Work order -> Go through the records and copy each line where the string "examples" occurs.

Collected data entries:
..............................

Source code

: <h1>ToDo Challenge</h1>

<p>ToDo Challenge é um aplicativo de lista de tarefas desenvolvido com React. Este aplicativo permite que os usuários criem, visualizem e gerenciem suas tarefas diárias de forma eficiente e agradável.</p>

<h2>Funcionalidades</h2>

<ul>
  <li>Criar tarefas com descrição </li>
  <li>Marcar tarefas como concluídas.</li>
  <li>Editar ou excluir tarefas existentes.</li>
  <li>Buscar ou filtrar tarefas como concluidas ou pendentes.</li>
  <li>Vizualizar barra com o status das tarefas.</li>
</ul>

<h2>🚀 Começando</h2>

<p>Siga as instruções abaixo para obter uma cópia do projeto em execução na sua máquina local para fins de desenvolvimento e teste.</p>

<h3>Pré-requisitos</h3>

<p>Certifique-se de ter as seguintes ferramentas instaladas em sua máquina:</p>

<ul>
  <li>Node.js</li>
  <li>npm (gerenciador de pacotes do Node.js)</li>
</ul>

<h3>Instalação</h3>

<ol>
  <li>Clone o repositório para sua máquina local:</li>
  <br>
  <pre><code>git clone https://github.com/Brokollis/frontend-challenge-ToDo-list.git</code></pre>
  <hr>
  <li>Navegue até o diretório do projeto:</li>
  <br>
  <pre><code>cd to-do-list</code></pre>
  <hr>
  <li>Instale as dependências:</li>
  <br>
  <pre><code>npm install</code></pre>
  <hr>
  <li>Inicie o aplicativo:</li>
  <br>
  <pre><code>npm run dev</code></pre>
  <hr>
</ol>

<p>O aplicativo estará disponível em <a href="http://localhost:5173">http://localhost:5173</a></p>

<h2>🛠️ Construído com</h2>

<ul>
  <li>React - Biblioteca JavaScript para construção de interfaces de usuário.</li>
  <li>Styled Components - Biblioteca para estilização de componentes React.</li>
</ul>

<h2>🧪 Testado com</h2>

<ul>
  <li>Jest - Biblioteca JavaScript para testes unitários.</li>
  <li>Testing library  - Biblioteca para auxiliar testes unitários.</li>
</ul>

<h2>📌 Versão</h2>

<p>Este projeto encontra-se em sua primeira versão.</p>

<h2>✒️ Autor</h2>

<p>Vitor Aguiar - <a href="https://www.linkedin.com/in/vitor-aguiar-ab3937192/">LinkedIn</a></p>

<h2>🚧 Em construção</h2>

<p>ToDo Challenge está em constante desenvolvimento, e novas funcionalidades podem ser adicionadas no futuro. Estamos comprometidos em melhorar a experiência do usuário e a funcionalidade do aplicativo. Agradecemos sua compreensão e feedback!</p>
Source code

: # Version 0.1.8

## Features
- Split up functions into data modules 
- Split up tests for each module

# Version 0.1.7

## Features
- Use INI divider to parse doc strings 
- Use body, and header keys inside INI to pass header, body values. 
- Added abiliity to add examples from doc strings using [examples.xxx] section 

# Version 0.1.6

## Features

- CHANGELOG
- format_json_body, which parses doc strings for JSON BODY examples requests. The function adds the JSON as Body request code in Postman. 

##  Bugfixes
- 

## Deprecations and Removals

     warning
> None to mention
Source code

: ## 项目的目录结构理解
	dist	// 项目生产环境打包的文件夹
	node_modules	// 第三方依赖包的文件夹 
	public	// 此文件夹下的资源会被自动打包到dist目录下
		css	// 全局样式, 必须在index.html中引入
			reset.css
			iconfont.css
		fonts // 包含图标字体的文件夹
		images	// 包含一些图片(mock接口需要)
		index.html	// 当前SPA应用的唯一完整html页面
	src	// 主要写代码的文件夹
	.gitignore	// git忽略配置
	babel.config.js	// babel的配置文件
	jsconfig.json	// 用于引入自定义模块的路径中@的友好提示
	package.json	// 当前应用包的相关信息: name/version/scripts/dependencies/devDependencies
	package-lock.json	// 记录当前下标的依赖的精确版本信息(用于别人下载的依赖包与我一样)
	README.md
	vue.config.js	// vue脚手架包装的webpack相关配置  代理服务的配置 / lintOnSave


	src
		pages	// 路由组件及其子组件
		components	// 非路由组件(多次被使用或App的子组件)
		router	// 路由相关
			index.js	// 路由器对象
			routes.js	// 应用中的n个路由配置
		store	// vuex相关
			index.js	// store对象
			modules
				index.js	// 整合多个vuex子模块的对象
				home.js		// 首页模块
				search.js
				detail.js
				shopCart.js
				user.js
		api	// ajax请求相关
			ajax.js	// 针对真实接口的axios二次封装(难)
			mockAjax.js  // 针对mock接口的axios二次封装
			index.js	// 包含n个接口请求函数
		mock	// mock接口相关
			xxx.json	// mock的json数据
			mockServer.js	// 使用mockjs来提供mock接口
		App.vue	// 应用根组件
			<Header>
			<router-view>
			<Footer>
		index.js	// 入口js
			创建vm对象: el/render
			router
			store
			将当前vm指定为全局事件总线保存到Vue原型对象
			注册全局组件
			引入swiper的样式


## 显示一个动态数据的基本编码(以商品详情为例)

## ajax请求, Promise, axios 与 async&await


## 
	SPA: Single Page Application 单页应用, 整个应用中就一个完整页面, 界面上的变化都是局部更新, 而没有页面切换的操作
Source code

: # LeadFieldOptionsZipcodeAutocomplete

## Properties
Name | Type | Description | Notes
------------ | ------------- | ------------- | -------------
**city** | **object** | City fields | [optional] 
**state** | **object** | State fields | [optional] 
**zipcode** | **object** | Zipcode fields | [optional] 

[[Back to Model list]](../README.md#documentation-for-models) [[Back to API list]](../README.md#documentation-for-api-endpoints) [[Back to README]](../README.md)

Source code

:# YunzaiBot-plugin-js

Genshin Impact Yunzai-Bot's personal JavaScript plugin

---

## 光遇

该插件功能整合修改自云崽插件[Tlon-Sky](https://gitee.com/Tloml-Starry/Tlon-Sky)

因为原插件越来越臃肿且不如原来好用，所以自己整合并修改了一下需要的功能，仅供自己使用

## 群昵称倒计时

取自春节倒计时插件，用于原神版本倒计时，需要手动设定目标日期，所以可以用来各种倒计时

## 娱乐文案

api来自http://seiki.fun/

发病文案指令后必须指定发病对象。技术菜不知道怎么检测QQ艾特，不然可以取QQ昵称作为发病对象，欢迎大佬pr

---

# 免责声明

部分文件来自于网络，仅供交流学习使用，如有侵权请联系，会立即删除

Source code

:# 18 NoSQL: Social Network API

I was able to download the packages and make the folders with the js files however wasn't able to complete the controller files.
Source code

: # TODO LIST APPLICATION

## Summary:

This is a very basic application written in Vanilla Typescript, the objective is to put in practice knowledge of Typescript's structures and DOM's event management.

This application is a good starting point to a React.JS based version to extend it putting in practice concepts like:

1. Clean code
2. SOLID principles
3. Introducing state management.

..............................

Output for this task ->
- Added abiliity to add examples from doc strings using [examples.xxx] section 
- format_json_body, which parses doc strings for JSON BODY examples requests. The function adds the JSON as Body request code in Postman. 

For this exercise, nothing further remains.